**Exercise goal:**
Among the entries, which lines carry the string "models"? Copy every one.

(Saved entries)
□ □ □

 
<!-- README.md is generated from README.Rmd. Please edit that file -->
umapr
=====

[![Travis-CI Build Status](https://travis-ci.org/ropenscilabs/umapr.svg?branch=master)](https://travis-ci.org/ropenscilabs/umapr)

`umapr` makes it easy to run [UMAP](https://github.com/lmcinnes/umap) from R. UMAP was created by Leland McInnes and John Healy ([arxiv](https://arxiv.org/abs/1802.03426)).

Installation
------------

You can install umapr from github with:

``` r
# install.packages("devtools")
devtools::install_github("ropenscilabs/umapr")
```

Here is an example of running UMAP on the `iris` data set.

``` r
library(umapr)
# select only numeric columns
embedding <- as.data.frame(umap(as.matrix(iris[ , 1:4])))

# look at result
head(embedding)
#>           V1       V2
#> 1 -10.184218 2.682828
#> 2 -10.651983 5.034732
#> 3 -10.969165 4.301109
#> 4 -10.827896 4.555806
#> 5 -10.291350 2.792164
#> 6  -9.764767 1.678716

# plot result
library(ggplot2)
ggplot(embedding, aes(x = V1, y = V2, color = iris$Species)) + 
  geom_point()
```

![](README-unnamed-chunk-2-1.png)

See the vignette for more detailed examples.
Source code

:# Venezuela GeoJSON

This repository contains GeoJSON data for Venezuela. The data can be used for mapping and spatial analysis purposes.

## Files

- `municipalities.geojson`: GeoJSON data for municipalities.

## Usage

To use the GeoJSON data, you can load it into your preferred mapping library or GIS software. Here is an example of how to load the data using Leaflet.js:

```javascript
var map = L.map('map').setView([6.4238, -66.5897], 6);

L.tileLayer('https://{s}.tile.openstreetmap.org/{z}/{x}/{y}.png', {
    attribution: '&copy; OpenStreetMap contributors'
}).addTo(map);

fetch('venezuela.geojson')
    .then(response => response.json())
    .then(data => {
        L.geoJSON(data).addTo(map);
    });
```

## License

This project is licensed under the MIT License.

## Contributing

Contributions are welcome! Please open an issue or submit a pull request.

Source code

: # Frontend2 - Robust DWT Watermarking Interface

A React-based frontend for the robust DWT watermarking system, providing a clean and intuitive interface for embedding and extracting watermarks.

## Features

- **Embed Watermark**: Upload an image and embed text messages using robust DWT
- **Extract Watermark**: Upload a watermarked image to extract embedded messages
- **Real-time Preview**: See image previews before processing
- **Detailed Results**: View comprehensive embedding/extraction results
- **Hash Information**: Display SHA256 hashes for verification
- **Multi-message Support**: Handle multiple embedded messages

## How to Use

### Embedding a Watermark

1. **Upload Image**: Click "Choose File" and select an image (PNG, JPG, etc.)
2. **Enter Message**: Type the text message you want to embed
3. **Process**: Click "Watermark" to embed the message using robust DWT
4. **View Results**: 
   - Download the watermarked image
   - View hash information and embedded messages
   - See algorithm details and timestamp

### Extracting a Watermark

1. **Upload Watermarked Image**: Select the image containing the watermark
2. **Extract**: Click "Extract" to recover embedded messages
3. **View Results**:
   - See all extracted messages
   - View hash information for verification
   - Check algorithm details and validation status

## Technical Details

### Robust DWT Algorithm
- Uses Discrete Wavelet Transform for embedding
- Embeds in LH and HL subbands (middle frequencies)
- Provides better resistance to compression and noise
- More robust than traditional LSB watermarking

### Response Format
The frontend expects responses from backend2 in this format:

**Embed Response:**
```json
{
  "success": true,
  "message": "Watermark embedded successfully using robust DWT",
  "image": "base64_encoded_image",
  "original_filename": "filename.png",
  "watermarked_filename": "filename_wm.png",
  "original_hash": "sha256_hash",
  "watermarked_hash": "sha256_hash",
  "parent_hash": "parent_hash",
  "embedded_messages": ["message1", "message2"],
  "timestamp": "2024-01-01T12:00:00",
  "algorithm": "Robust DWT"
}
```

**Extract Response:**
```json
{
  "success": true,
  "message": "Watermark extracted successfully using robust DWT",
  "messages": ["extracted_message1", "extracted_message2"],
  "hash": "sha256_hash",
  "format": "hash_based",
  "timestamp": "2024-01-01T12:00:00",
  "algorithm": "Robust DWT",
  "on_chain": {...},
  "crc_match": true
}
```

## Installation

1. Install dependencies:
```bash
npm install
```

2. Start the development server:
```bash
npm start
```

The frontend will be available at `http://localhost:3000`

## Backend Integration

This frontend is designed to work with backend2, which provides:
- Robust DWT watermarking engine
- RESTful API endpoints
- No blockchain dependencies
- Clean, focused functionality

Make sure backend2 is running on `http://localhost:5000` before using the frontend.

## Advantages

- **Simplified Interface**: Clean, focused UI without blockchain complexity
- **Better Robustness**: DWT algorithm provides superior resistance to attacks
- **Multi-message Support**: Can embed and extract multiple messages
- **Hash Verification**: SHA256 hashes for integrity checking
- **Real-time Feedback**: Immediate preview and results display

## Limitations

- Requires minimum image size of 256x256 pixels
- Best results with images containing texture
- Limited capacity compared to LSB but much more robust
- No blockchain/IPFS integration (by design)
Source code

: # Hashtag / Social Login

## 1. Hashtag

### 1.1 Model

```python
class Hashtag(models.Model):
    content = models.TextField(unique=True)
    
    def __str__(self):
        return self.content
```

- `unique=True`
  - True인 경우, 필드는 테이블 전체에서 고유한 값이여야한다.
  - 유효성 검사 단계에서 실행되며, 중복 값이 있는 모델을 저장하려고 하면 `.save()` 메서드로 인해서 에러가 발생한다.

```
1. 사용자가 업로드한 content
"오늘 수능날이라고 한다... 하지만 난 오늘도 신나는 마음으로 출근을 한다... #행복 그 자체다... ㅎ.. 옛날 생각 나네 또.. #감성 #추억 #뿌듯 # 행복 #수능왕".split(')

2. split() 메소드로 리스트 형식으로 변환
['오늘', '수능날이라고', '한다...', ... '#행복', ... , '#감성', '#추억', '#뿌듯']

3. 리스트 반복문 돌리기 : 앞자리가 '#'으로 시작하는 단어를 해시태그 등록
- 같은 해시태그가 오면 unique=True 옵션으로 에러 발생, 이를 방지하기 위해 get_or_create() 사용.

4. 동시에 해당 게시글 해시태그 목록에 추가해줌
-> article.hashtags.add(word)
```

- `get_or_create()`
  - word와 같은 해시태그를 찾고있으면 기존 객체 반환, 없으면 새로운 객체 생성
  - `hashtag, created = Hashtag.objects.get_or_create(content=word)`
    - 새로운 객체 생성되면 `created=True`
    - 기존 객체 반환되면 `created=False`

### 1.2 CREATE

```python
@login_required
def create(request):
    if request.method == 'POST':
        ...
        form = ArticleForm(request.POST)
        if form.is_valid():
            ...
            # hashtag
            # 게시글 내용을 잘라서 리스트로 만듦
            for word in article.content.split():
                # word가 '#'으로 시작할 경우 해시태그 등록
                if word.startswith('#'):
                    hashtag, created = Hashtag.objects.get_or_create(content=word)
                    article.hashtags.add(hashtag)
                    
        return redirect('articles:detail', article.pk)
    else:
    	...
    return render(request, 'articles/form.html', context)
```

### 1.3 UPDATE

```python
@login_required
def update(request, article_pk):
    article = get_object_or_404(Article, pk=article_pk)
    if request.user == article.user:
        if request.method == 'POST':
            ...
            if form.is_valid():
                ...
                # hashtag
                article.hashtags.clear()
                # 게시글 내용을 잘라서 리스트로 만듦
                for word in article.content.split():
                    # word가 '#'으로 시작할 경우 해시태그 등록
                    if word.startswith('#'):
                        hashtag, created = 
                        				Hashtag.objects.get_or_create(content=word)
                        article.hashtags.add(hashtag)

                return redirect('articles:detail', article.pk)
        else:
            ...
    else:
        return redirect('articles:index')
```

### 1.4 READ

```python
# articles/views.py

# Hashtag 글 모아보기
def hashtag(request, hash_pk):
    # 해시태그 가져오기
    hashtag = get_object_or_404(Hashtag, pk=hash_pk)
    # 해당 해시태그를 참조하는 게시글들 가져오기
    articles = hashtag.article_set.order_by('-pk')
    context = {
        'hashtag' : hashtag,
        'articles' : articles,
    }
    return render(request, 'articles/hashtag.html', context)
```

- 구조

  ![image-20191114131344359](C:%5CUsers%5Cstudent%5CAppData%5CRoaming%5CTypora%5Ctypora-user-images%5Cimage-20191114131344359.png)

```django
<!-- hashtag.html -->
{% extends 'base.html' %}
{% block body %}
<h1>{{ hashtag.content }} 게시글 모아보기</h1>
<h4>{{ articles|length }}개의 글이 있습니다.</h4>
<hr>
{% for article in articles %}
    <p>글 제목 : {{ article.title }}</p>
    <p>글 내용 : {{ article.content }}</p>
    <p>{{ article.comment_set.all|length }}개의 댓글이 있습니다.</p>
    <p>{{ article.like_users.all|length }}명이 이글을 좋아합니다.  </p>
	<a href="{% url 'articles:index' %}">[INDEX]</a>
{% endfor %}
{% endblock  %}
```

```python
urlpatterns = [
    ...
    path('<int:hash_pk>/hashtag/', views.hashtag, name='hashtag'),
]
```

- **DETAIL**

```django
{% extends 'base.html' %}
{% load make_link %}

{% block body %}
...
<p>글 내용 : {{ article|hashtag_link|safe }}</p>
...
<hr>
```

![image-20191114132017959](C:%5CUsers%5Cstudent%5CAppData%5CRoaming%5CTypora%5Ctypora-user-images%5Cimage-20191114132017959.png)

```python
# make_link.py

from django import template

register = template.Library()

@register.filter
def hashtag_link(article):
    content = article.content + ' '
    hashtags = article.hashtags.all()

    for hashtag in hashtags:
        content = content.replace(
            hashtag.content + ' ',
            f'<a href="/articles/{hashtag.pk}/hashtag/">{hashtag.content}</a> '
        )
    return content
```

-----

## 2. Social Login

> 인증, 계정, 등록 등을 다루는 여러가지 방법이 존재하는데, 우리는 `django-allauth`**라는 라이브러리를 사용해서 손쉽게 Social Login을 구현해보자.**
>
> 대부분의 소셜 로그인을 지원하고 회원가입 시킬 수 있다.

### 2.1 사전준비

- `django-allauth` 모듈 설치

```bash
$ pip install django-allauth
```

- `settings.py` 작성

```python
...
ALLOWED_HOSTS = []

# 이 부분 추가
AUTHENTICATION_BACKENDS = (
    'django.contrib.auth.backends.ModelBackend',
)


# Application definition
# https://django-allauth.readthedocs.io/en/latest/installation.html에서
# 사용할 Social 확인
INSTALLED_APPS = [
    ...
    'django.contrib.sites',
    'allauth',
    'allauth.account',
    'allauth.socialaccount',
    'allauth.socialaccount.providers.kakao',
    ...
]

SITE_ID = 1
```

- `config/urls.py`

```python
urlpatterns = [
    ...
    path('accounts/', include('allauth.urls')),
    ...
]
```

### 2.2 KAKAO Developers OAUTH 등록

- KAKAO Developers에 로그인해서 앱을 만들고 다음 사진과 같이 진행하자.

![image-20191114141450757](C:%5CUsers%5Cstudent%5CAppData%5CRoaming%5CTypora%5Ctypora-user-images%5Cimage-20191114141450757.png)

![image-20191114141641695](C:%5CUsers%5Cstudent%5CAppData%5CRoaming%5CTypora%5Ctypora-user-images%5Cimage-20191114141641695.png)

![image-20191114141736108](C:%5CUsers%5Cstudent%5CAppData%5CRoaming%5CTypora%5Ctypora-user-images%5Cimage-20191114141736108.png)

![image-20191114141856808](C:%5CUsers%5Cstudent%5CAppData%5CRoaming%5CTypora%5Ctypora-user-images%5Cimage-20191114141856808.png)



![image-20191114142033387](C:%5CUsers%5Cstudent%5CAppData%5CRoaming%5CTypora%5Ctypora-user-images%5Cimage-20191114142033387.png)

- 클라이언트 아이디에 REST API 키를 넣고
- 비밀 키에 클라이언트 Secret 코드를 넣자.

□ □ □

**Written answer:**
class Hashtag(models.Model):
    content = models.TextField(unique=True)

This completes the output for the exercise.